[Records from a dataset]
########

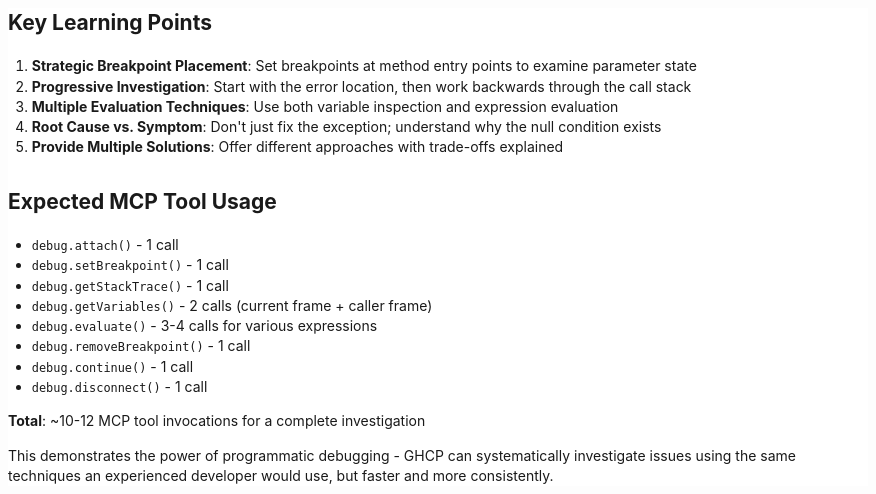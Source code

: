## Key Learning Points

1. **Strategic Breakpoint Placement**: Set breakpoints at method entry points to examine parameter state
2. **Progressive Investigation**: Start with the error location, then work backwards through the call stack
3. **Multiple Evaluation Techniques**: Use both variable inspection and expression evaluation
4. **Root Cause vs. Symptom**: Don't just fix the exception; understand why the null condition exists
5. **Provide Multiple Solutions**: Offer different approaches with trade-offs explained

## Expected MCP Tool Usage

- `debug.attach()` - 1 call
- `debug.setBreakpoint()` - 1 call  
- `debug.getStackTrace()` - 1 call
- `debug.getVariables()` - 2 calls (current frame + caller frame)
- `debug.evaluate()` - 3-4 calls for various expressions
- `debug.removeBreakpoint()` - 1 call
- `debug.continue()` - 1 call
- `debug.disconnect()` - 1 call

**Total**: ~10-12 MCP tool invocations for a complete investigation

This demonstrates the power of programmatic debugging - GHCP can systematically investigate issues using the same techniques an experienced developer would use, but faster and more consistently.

########

Exercise details -> Nothing but the lines from the one with "## Expected MCP Tool Usage" through the final line of the data belongs in the answer, and they must match exactly.

Result for this task ->
## Expected MCP Tool Usage

- `debug.attach()` - 1 call
- `debug.setBreakpoint()` - 1 call  
- `debug.getStackTrace()` - 1 call
- `debug.getVariables()` - 2 calls (current frame + caller frame)
- `debug.evaluate()` - 3-4 calls for various expressions
- `debug.removeBreakpoint()` - 1 call
- `debug.continue()` - 1 call
- `debug.disconnect()` - 1 call

**Total**: ~10-12 MCP tool invocations for a complete investigation

This demonstrates the power of programmatic debugging - GHCP can systematically investigate issues using the same techniques an experienced developer would use, but faster and more consistently.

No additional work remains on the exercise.